Research team members David Cohen and Steven Kevan, both from the University of Oregon, and Janet Tate, from Oregon State University, are leading a team interested in developing ways to use nanometer-sized objects to more efficiently harvest light.
The functioning of a solar cell involves two steps: absorption of sunlight to produce free charged carriers, and the transport of those carriers out of the device to serve as a source of electrical energy. The efficiency of a solar cell depends on both of these steps: how many free carriers are generated inside the device for a given amount of sunlight, and the fidelity with which the carriers are transmitted through the device and into the external world.
This Oregon BEST research project is designed to separate these steps and to optimize them independently. The researchers embed light harvesting, nanometer-sized objects in a carrier-transporting host. Because the light harvesters can be optimized for different portions of the solar spectrum, when the carriers produced in these harvesters enter the host, they will have substantial energy.
“Our primary goal is to capture this energy by a process called impact ionization, wherein the excess energy of those carriers is transformed in a concerted fashion to produce more free carriers,” says Kevan. “This is a sort of amplification or gain that is designed into the material. If all the extra carriers produced in this fashion can be collected, the efficiency of the solar cell will be correspondingly increased.”

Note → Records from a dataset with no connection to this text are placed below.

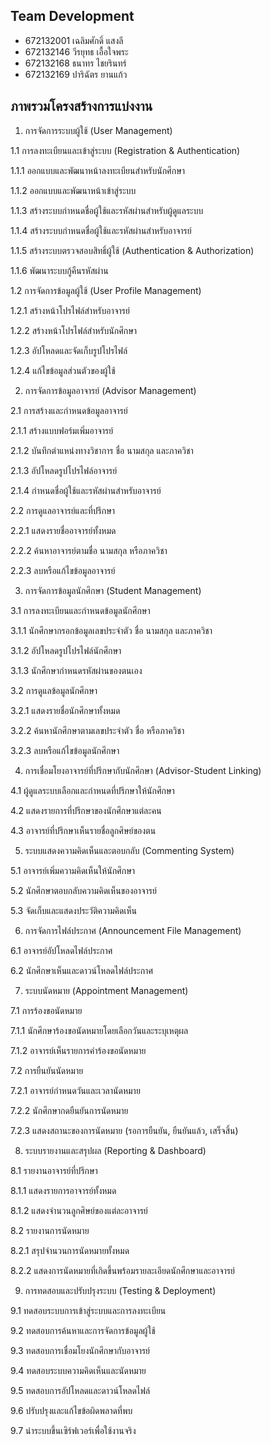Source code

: 
## Team Development

- 672132001	เฉลิมศักดิ์ แสงลี 
- 672132146	วีรยุทธ เอื้อใจพระ 
- 672132168	ธนาทร ไชยรินทร์ 
- 672132169	ปาริฉัตร ยานแก้ว 


## ภาพรวมโครงสร้างการแบ่งงาน

1. การจัดการระบบผู้ใช้ (User Management)

1.1 การลงทะเบียนและเข้าสู่ระบบ (Registration & Authentication)

1.1.1 ออกแบบและพัฒนาหน้าลงทะเบียนสำหรับนักศึกษา

1.1.2 ออกแบบและพัฒนาหน้าเข้าสู่ระบบ

1.1.3 สร้างระบบกำหนดชื่อผู้ใช้และรหัสผ่านสำหรับผู้ดูแลระบบ

1.1.4 สร้างระบบกำหนดชื่อผู้ใช้และรหัสผ่านสำหรับอาจารย์

1.1.5 สร้างระบบตรวจสอบสิทธิ์ผู้ใช้ (Authentication & Authorization)

1.1.6 พัฒนาระบบกู้คืนรหัสผ่าน

1.2 การจัดการข้อมูลผู้ใช้ (User Profile Management)

1.2.1 สร้างหน้าโปรไฟล์สำหรับอาจารย์

1.2.2 สร้างหน้าโปรไฟล์สำหรับนักศึกษา

1.2.3 อัปโหลดและจัดเก็บรูปโปรไฟล์

1.2.4 แก้ไขข้อมูลส่วนตัวของผู้ใช้

2. การจัดการข้อมูลอาจารย์ (Advisor Management)

2.1 การสร้างและกำหนดข้อมูลอาจารย์

2.1.1 สร้างแบบฟอร์มเพิ่มอาจารย์

2.1.2 บันทึกตำแหน่งทางวิชาการ ชื่อ นามสกุล และภาควิชา

2.1.3 อัปโหลดรูปโปรไฟล์อาจารย์

2.1.4 กำหนดชื่อผู้ใช้และรหัสผ่านสำหรับอาจารย์

2.2 การดูแลอาจารย์และที่ปรึกษา

2.2.1 แสดงรายชื่ออาจารย์ทั้งหมด

2.2.2 ค้นหาอาจารย์ตามชื่อ นามสกุล หรือภาควิชา

2.2.3 ลบหรือแก้ไขข้อมูลอาจารย์

3. การจัดการข้อมูลนักศึกษา (Student Management)

3.1 การลงทะเบียนและกำหนดข้อมูลนักศึกษา

3.1.1 นักศึกษากรอกข้อมูลเลขประจำตัว ชื่อ นามสกุล และภาควิชา

3.1.2 อัปโหลดรูปโปรไฟล์นักศึกษา

3.1.3 นักศึกษากำหนดรหัสผ่านของตนเอง

3.2 การดูแลข้อมูลนักศึกษา

3.2.1 แสดงรายชื่อนักศึกษาทั้งหมด

3.2.2 ค้นหานักศึกษาตามเลขประจำตัว ชื่อ หรือภาควิชา

3.2.3 ลบหรือแก้ไขข้อมูลนักศึกษา

4. การเชื่อมโยงอาจารย์ที่ปรึกษากับนักศึกษา (Advisor-Student Linking)

4.1 ผู้ดูแลระบบเลือกและกำหนดที่ปรึกษาให้นักศึกษา

4.2 แสดงรายการที่ปรึกษาของนักศึกษาแต่ละคน

4.3 อาจารย์ที่ปรึกษาเห็นรายชื่อลูกศิษย์ของตน

5. ระบบแสดงความคิดเห็นและตอบกลับ (Commenting System)

5.1 อาจารย์เพิ่มความคิดเห็นให้นักศึกษา

5.2 นักศึกษาตอบกลับความคิดเห็นของอาจารย์

5.3 จัดเก็บและแสดงประวัติความคิดเห็น

6. การจัดการไฟล์ประกาศ (Announcement File Management)

6.1 อาจารย์อัปโหลดไฟล์ประกาศ

6.2 นักศึกษาเห็นและดาวน์โหลดไฟล์ประกาศ

7. ระบบนัดหมาย (Appointment Management)

7.1 การร้องขอนัดหมาย

7.1.1 นักศึกษาร้องขอนัดหมายโดยเลือกวันและระบุเหตุผล

7.1.2 อาจารย์เห็นรายการคำร้องขอนัดหมาย

7.2 การยืนยันนัดหมาย

7.2.1 อาจารย์กำหนดวันและเวลานัดหมาย

7.2.2 นักศึกษากดยืนยันการนัดหมาย

7.2.3 แสดงสถานะของการนัดหมาย (รอการยืนยัน, ยืนยันแล้ว, เสร็จสิ้น)

8. ระบบรายงานและสรุปผล (Reporting & Dashboard)

8.1 รายงานอาจารย์ที่ปรึกษา

8.1.1 แสดงรายการอาจารย์ทั้งหมด

8.1.2 แสดงจำนวนลูกศิษย์ของแต่ละอาจารย์

8.2 รายงานการนัดหมาย

8.2.1 สรุปจำนวนการนัดหมายทั้งหมด

8.2.2 แสดงการนัดหมายที่เกิดขึ้นพร้อมรายละเอียดนักศึกษาและอาจารย์

9. การทดสอบและปรับปรุงระบบ (Testing & Deployment)

9.1 ทดสอบระบบการเข้าสู่ระบบและการลงทะเบียน

9.2 ทดสอบการค้นหาและการจัดการข้อมูลผู้ใช้

9.3 ทดสอบการเชื่อมโยงนักศึกษากับอาจารย์

9.4 ทดสอบระบบความคิดเห็นและนัดหมาย

9.5 ทดสอบการอัปโหลดและดาวน์โหลดไฟล์

9.6 ปรับปรุงและแก้ไขข้อผิดพลาดที่พบ

9.7 นำระบบขึ้นเซิร์ฟเวอร์เพื่อใช้งานจริง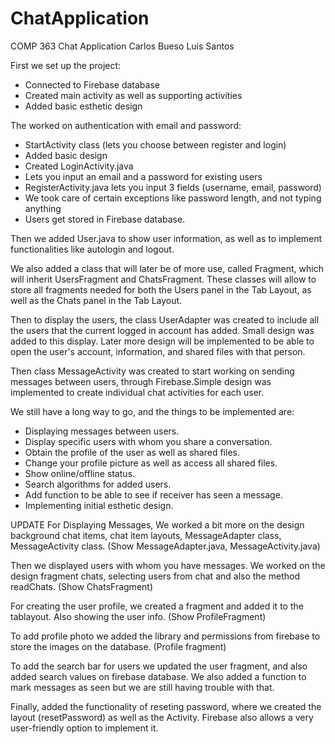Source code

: # ChatApplication
COMP 363 Chat Application Carlos Bueso Luis Santos

First we set up the project:
- Connected to Firebase database
- Created main activity as well as supporting activities
- Added basic esthetic design

The worked on authentication with email and password:
- StartActivity class (lets you choose between register and login)
- Added basic design
- Created LoginActivity.java 
- Lets you input an email and a password for existing users
- RegisterActivity.java lets you input 3 fields (username, email, password)
- We took care of certain exceptions like password length, and not typing anything
- Users get stored in Firebase database.

Then we added User.java to show user information, as well as to implement
functionalities like autologin and logout. 

We also added a class that will later be of more use, called Fragment, which will
inherit UsersFragment and ChatsFragment. These classes will allow to store all
fragments needed for both the Users panel in the Tab Layout, as well as the 
Chats panel in the Tab Layout.

Then to display the users, the class UserAdapter was created to include all the
users that the current logged in account has added. Small design was added
to this display. Later more design will be implemented to be able to open the
user's account, information, and shared files with that person.

Then class MessageActivity was created to start working on sending messages
between users, through Firebase.Simple design was implemented to create
individual chat activities for each user. 

We still have a long way to go, and the things to be implemented are:
- Displaying messages between users.
- Display specific users with whom you share a conversation.
- Obtain the profile of the user as well as shared files.
- Change your profile picture as well as access all shared files.
- Show online/offline status.
- Search algorithms for added users.
- Add function to be able to see if receiver has seen a message.
- Implementing initial esthetic design.


UPDATE
For Displaying Messages, 
We worked a bit more on the design background chat items,
chat item layouts, MessageAdapter class, 
MessageActivity class. (Show MessageAdapter.java, MessageActivity.java)

Then we displayed users with whom you have messages.
We worked on the design fragment chats, selecting users
from chat and also the method readChats. (Show ChatsFragment)

For creating the user profile, we created a fragment and 
added it to the tablayout. Also showing the user info. (Show ProfileFragment) 

To add profile photo we added the library and permissions from firebase to
store the images on the database. (Profile fragment)

To add the search bar for users we updated the user fragment, and also 
added search values on firebase database. We also added a function to mark
messages as seen but we are still having trouble with that.

Finally, added the functionality of reseting password, where we created 
the layout (resetPassword) as well as the Activity. Firebase also allows 
a very user-friendly option to implement it.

The researchers say the key material ingredient of this approach is the junction between the harvesters and the host, so a wide range of techniques will be used to synthesize, optimize, measure, analyze, and model the interfaces in these complex, composite photovoltaic materials.
As these Oregon BEST researchers continue to improve solar cell efficiency, Oregon’s reputation as a state that invests in renewable energy research and education continues to grow, which ultimately brings new companies and jobs to Oregon.